Martin Lozada, Sr., as Father and Next Friend, for and on Behalf of Martin Lozada, Jr., a Minor v. United States

HEANEY, Senior Circuit Judge,

dissenting.

This case presents an issue of first impression in the circuit courts: Does a medical malpractice liability cap with the characteristics of the Nebraska Act apply to the federal government under the FTCA? In answering this question today, the court abandons any reasonable interpretation of the term “like circumstances.” Furthermore, in attempting to analogize this case to Owen v. United States, 935 F.2d 734 (5th Cir.1991), the court ignores key differences between the Nebraska and Louisiana statutory schemes. I take no issue with that part of the court’s decision that sets forth the relevant legal standards. I cannot concur, however, in the court’s erroneous conclusion that the United States is in “like circumstances” with those health care providers covered by the Nebraska Hospital-Medical Liability Act.

In order to qualify for the protection of the Nebraska Act, a health care provider must meet three qualifications: (1) it must file proof of financial responsibility, (2) it must pay an annual surcharge to the excess liability fund, and (3) it must post a notice informing prospective patients that they will be subject to the terms of the Nebraska Act “unless they file a refusal to be bound by the act with the Director of Insurance of the State of Nebraska.” Neb. Rev.Stat. § 44-2821, 2824 (1988). Participation under the Nebraska Act is entirely voluntary; according to the director of the Nebraska Department of Insurance, less than twenty percent of eligible hospitals met the Act’s requirements in 1986.

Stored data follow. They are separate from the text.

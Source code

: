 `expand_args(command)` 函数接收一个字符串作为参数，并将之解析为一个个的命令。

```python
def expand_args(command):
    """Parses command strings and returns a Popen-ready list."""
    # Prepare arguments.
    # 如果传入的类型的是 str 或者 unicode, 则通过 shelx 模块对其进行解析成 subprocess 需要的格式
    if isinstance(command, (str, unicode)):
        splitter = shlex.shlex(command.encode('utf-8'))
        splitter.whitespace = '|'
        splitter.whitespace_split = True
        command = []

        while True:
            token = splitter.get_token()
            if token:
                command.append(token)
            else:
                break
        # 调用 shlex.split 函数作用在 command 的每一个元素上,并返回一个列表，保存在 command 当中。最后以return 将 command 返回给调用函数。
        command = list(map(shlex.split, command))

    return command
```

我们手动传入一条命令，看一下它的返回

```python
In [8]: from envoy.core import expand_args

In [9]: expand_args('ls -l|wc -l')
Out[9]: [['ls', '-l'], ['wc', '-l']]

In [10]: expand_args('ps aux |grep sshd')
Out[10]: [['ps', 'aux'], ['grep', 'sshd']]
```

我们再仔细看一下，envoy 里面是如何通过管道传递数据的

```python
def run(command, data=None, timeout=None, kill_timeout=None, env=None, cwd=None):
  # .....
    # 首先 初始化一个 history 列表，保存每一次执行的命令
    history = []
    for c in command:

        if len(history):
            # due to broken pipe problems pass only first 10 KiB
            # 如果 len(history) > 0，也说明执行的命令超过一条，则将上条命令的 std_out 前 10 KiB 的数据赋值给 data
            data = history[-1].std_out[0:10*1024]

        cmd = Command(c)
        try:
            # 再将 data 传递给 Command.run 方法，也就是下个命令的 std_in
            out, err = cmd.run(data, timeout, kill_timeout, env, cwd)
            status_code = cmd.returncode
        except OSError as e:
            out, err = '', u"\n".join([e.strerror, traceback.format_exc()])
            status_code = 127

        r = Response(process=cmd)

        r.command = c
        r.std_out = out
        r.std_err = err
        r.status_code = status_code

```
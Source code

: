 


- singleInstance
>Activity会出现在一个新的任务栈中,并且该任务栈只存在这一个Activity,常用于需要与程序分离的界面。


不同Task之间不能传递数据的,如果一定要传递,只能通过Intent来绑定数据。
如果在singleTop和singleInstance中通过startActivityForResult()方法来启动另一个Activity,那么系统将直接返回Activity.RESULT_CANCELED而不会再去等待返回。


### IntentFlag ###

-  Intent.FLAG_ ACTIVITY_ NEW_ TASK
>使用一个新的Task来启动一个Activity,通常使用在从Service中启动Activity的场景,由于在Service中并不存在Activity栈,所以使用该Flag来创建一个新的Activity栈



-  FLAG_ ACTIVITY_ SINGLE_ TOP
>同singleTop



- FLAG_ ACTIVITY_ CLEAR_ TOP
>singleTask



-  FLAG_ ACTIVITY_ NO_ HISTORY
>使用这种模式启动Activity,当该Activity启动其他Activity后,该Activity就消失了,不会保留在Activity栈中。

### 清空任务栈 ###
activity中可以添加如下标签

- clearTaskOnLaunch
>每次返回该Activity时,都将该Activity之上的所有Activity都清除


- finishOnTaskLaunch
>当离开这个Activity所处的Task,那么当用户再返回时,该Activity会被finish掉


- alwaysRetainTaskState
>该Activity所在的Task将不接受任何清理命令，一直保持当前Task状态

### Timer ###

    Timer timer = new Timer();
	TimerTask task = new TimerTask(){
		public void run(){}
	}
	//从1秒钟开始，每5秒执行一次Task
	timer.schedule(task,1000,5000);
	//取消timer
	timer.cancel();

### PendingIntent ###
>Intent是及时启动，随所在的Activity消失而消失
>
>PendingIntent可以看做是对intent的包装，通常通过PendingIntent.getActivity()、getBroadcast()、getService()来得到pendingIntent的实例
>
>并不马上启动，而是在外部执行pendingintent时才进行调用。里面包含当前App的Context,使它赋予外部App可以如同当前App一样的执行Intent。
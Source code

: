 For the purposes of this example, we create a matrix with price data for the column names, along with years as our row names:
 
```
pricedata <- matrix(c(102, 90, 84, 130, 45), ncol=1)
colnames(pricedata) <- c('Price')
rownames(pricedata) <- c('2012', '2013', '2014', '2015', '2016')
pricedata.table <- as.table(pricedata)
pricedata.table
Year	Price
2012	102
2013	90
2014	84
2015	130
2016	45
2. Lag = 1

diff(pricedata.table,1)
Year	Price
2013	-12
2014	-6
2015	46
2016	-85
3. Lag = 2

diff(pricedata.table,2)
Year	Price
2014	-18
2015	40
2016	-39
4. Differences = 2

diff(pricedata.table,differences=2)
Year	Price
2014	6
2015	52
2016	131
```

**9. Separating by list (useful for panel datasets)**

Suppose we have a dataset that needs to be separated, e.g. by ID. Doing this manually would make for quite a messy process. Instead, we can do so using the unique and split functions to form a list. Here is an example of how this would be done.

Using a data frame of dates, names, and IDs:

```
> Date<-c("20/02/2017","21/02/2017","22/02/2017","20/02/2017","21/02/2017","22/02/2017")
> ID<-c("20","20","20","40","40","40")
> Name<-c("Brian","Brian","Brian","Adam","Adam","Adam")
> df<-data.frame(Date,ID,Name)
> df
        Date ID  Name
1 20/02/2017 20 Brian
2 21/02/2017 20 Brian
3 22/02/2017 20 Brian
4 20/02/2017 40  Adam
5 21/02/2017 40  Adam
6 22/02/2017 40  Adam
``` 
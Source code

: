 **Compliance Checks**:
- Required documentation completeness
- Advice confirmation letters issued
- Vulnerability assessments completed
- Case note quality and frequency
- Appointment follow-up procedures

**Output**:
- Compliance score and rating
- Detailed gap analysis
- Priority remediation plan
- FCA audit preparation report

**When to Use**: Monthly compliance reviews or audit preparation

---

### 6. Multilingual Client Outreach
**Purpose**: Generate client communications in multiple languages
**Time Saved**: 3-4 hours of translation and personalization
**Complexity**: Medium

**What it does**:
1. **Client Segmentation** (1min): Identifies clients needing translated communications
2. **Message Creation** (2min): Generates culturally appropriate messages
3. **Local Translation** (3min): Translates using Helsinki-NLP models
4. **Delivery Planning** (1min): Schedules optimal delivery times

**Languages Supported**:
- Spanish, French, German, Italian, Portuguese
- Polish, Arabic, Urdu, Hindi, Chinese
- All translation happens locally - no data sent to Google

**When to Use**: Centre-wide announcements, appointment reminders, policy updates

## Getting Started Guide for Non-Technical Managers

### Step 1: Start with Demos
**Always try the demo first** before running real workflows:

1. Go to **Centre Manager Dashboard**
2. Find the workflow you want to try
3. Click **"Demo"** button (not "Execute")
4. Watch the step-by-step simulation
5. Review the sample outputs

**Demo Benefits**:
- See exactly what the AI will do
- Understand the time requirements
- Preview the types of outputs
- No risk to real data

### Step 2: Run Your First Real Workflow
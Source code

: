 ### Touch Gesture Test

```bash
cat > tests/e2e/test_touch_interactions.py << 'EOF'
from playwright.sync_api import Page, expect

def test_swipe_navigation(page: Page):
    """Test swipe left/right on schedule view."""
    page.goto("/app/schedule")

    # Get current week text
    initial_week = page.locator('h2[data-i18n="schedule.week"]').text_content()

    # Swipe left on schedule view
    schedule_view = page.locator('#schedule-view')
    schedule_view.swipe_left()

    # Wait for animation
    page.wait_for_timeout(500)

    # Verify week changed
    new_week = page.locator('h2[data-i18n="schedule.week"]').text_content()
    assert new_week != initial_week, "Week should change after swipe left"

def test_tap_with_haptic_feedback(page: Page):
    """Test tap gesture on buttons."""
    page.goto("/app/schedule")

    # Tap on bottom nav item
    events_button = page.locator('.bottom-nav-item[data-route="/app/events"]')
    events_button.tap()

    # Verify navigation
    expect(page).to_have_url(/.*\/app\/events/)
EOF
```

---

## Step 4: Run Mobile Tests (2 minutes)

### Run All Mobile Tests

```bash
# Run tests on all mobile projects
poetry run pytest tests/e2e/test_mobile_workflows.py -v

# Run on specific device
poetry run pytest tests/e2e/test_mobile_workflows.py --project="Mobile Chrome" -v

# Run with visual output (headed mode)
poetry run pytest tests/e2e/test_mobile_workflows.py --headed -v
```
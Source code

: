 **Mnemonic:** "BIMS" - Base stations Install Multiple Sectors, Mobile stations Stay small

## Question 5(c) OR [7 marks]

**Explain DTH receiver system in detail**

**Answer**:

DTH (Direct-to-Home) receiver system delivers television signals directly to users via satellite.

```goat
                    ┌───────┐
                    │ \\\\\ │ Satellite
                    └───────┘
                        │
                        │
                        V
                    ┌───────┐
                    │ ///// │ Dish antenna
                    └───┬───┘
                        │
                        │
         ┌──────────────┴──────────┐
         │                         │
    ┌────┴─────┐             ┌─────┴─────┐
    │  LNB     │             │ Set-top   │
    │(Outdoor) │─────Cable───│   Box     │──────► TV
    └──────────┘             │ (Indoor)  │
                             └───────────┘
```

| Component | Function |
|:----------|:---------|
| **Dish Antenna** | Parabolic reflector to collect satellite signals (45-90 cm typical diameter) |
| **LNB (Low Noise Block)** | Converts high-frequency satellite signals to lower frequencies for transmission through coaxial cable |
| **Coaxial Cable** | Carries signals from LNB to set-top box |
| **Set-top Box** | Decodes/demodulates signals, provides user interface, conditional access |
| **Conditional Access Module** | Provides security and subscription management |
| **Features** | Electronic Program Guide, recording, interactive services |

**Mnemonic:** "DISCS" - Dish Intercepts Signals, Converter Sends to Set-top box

Like eighty-nine other Nebraska hospitals, the United States met none of the three requirements for participation under the Act: It filed no proof of financial responsibility; it paid no surcharge to the excess liability fund; and it posted no notice of its participation under the Act. The court contends, however, that the federal government’s position is more closely analogous to the twenty-two hospitals that met all three requirements. It does so by exercising some legal slight of hand: As long as the United States is “willing to perform the functional equivalent of formal compliance” after it has been sued, we will pretend that it complied with the requirements of the Act all along. This new rule puts the United States in “like circumstances” with no one, because no one else can take advantage of the court’s legal fiction. Private hospitals in Nebraska are not permitted to decide on a case-by-case basis whether to “meet the objectives of the Nebraska Act”; they either participate under the Act by meeting all three of its requirements or they do not.

*990The court places great emphasis on the similarities between this case and Owen. There are, however, two fundamental differences between the Louisiana and Nebraska Acts. The first is a provision in the Louisiana Act that limits the liability of state-run hospitals to $500,000. The Owen court stated that

[i]n identifying persons in like circumstances, we find it significant that state health care providers do not contribute to the compensation fund. Rather, a separate provision, § 40:1299.42, limits their liability to $500,000, not including necessary expenses. Like state providers, the United States does not contribute to the compensation fund, but neither does it drain the fund.

935 F.2d at 737 (emphasis added). The Owen court went on to place the United States in the position of a state-run hospital whose liability is capped at $500,000. In contrast, the liability of private Louisiana hospitals that contribute to the compensation fund is limited to $100,000.

The second difference between the Louisiana and Nebraska Acts is that the Louisiana Act does not permit patients to “opt out” of the Act’s coverage. See La.Rev. Stat.Ann. § 40:1299.42 (West 1991). If a Louisiana hospital chooses to participate under the Act, its patients must either accept the liability cap or switch hospitals. In Nebraska, participation under the Act is voluntary for both health care providers and patients; any patient may file with the state a notice of refusal to be bound by the Act. Lozada’s parents, however, had no reason to “opt out” before their son’s birth; the United States never notified Lozada’s parents of its participation under the Act, nor was there any reason for Lozada’s parents to believe that the Act applied to the United States. A particularly disturbing element of today’s decision is that while the court permits the United States to “opt in” to the Act’s coverage ex post facto, it does not give Lozada the same opportunity to “opt out.” This effectively eliminates the “opt out” provision of the Act for patients of federally run hospitals, while permitting those hospitals to “have their cake and eat it too.”

I believe that the United States is in “like circumstances” with the eighty percent of Nebraska health care providers that, like itself, have not complied with any of the requirements of the Nebraska Act. Any other conclusion is both illogical and inequitable, stretching the FTCA beyond its plain meaning and working a further injustice upon the Lozada family. I respectfully dissent.